◆ **TASK GOAL**
Scan the entries below for the word "left" and copy every line in which it occurs.

BEGIN DATASET RECORDS

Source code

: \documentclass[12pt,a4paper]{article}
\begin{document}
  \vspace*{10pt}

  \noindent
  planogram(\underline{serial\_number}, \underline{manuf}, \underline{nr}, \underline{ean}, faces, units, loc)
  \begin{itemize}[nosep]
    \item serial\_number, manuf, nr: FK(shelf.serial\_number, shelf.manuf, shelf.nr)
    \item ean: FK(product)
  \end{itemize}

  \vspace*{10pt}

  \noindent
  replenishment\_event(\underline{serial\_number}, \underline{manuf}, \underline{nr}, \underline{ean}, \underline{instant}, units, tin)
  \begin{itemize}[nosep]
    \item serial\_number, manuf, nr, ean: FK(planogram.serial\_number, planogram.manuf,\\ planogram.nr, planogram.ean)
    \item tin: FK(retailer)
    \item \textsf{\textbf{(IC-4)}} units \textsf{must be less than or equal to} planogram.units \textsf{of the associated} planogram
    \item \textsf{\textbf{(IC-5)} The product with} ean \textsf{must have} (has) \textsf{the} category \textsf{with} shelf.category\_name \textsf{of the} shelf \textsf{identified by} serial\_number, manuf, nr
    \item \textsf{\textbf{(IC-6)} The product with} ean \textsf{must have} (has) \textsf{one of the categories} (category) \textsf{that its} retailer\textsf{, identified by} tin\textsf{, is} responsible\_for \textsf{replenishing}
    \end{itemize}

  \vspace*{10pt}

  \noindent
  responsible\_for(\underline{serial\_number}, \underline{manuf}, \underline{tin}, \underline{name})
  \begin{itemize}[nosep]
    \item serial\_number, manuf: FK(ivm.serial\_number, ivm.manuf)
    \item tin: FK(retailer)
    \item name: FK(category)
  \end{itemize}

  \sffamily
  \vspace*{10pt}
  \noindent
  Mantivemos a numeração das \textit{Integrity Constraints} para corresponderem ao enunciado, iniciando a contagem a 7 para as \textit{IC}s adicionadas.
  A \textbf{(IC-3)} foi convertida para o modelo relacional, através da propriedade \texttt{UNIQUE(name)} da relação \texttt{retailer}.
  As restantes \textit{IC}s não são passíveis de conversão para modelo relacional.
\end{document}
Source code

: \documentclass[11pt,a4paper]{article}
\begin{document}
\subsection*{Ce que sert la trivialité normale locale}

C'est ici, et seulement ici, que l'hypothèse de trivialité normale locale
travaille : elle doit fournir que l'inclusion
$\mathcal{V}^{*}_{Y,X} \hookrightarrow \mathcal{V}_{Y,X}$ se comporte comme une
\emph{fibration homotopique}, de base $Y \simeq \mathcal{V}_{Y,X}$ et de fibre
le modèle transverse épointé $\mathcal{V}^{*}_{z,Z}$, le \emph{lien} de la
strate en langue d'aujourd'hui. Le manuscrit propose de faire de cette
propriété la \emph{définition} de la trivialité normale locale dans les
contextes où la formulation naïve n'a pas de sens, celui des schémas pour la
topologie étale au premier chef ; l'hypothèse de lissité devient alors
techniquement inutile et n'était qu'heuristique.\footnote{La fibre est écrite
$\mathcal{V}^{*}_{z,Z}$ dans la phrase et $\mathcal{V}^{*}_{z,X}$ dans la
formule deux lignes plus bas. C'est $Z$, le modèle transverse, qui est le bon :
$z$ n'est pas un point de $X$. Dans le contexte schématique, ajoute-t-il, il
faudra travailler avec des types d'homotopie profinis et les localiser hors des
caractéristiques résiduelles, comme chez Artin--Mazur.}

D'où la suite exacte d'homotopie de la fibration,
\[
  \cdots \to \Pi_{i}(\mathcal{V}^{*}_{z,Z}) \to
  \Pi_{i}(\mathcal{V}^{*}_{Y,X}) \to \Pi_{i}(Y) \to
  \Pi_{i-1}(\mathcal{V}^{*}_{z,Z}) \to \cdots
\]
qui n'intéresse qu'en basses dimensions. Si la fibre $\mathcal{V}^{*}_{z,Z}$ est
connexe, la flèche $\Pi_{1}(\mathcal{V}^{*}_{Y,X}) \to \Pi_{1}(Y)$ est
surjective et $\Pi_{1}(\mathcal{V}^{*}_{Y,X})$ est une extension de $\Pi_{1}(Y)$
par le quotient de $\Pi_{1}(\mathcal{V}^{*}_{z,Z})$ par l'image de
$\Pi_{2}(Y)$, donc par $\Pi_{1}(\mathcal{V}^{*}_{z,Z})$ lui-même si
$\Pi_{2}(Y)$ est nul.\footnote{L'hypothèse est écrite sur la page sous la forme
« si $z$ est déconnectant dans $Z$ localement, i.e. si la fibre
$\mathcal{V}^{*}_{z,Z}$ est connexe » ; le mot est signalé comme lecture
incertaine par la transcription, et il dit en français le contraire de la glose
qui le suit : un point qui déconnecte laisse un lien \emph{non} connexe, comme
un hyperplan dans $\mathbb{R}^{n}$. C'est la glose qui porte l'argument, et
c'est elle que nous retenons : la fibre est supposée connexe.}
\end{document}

END DATASET RECORDS
BEGIN DATASET RECORDS

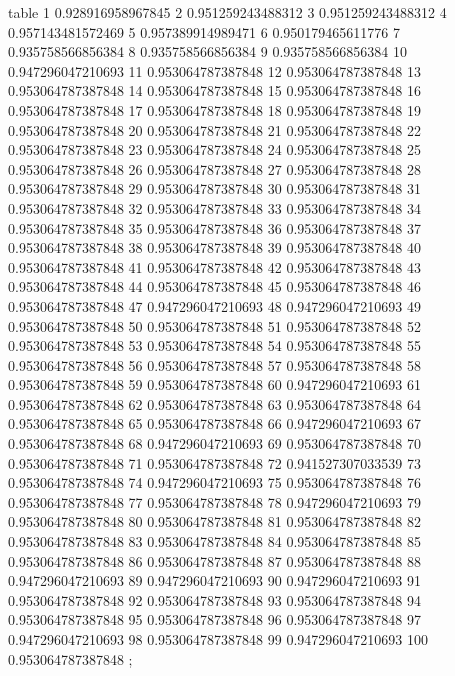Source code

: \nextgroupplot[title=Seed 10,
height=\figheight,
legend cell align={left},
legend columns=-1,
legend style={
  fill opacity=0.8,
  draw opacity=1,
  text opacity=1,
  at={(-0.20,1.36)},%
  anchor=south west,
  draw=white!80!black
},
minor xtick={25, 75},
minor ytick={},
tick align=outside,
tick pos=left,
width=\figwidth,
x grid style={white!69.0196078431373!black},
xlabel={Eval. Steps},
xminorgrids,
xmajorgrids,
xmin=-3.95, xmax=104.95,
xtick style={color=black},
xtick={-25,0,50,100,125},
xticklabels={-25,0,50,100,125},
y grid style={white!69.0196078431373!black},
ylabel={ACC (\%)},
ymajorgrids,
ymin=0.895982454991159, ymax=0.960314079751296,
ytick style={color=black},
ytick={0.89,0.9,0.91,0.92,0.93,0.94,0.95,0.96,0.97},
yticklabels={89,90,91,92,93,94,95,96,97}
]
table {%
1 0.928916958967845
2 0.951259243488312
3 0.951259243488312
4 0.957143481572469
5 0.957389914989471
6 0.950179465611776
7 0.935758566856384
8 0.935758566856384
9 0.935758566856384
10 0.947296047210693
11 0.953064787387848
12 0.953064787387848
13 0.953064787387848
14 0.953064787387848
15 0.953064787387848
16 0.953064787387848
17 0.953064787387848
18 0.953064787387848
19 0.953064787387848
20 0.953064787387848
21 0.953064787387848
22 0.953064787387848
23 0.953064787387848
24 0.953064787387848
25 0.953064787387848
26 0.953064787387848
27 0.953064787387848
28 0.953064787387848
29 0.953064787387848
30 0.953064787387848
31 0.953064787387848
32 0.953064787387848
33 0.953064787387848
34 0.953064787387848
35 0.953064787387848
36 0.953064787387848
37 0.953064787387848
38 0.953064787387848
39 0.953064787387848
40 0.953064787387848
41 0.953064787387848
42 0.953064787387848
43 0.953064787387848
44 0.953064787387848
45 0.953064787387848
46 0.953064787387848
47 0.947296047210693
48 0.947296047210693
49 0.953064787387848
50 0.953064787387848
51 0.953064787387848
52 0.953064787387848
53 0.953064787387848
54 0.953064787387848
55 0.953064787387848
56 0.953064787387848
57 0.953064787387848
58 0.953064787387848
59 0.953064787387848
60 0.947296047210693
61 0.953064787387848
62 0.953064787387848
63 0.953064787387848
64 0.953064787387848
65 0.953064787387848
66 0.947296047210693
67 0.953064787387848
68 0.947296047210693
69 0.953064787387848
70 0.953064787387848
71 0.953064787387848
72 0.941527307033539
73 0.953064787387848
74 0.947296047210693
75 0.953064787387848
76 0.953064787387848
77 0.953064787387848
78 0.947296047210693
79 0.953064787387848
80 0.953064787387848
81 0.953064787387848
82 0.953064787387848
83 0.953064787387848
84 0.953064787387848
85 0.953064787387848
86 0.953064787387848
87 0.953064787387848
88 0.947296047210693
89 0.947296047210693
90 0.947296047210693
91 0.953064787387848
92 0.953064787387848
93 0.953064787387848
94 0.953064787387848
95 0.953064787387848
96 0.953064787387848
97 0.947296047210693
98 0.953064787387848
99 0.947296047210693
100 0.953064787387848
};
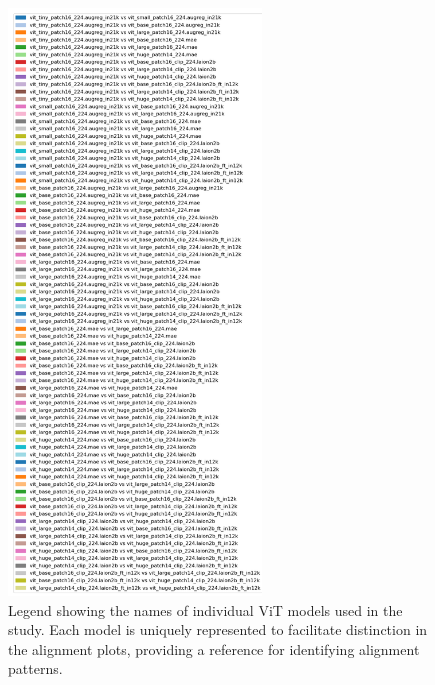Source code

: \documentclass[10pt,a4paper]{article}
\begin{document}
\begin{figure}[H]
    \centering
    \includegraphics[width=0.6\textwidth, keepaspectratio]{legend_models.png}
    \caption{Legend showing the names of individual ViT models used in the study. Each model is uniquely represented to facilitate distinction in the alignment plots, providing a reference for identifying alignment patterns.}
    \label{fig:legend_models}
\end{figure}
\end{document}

END DATASET RECORDS

◆ **TASK RESPONSE**
legend cell align={left},
tick pos=left,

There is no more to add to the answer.